Une démarche "plus chronophage que prévu" pour Amadeus
Ce premier rapport comprenait déjà un retour d'expérience d'Amadeus. L'entreprise expliquait avoir décidé, à l'été 2020, de migrer toute son informatique dans le cloud public. Elle stockait et traitait alors les données de ses clients dans son centre de calcul en Allemagne. Une situation qui devenait difficilement tenable face aux exigences de ces clients en matière de localisation des traitements de données comme de temps de réponse. Amadeus devait en outre gérer des SLA de 99,95 % et s'approchait parfois contractuellement des 99,99 %. Il avait conclu avoir besoin d'une couverture mondiale que "seuls les hyperscalers" pouvaient proposer. Décision fut prise de confier au moins 50 % des volumes à un CSP unique. Après émission d'un appel d'offres pour un projet IaaS sur 7 ans avec 3 ans de migration, Microsoft avait obtenu le contrat.
Désormais, la migration tend plutôt vers une échéance de 5 ans. La construction de la plate-forme s'est révélée plus chronophage que prévu : elle a absorbé 70 % du temps et des ressources. Outre une sous-estimation des besoins, Amadeus évoque des coûts de sécurité plus élevés et des problèmes liés au manque d'automatisation. Il lui a aussi fallu renforcer ses équipes réseau et gérer la fin de contrats avec des fournisseurs historiques comme VMware. L'entreprise estime qu'environ 80 % des applications migrées nécessitent une replatformisation. Elle a toujours en ligne de mire une future stratégie multicloud.
U Tech (Coopérative U) ne migrera finalement pas son AS/400
En 2021, U IRIS (garant de l'informatique du groupement U) avait également apporté son retour d'expérience. Il avait alors récemment adopté une stratégie move-to-cloud. L'idée était d'utiliser au maximum les services managés (SaaS, PaaS) et de les proposer aux clients internes à travers un catalogue, à la manière d'un broker. La DSI était censée effectuer un découpage fonctionnel du système d'information, avec une ouverture par API et microservices.
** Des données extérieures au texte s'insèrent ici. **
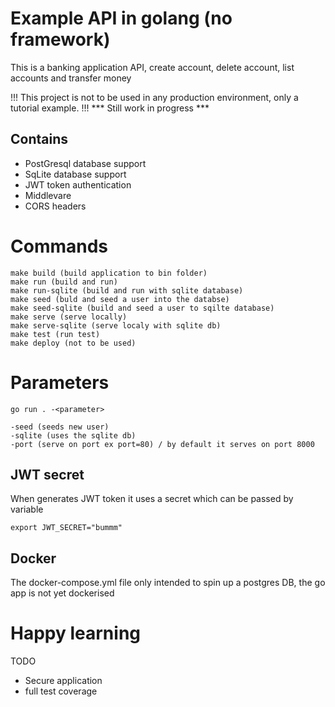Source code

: # Example API in golang (no framework)

This is a banking application API, create account, delete account, list accounts and transfer money

!!! This project is not to be used in any production environment, only a tutorial example. !!!
*** Still work in progress ***

## Contains
- PostGresql database support
- SqLite database support
- JWT token authentication
- Middlevare
- CORS headers

# Commands

```
make build (build application to bin folder)
make run (build and run)
make run-sqlite (build and run with sqlite database)
make seed (buld and seed a user into the databse)
make seed-sqlite (build and seed a user to sqilte database)
make serve (serve locally)
make serve-sqlite (serve localy with sqlite db)
make test (run test)
make deploy (not to be used)
```

# Parameters
```
go run . -<parameter>

-seed (seeds new user)
-sqlite (uses the sqlite db)
-port (serve on port ex port=80) / by default it serves on port 8000
```

## JWT secret
When generates JWT token it uses a secret which can be passed by variable
```
export JWT_SECRET="bummm"
```

## Docker
The docker-compose.yml file only intended to spin up a postgres DB, the go app is not yet dockerised

# Happy learning


TODO
- Secure application
- full test coverage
U IRIS évoquait alors le défis du FinOps (perçu comme un coût supplémentaire) et de la réorganisation des équipes (pour éviter un SI à deux vitesses). Son choix s'était porté sur Google. Notamment "pour sa très bonne image dans l'entreprise après le déploiement de [G Suite]". Ainsi que pour son usage de "standards plus open source [sic]", dont PostgreSQL, permettant, dans le contexte du lancement d'un projet data important, d'envisager des repositionnements ultérieurs.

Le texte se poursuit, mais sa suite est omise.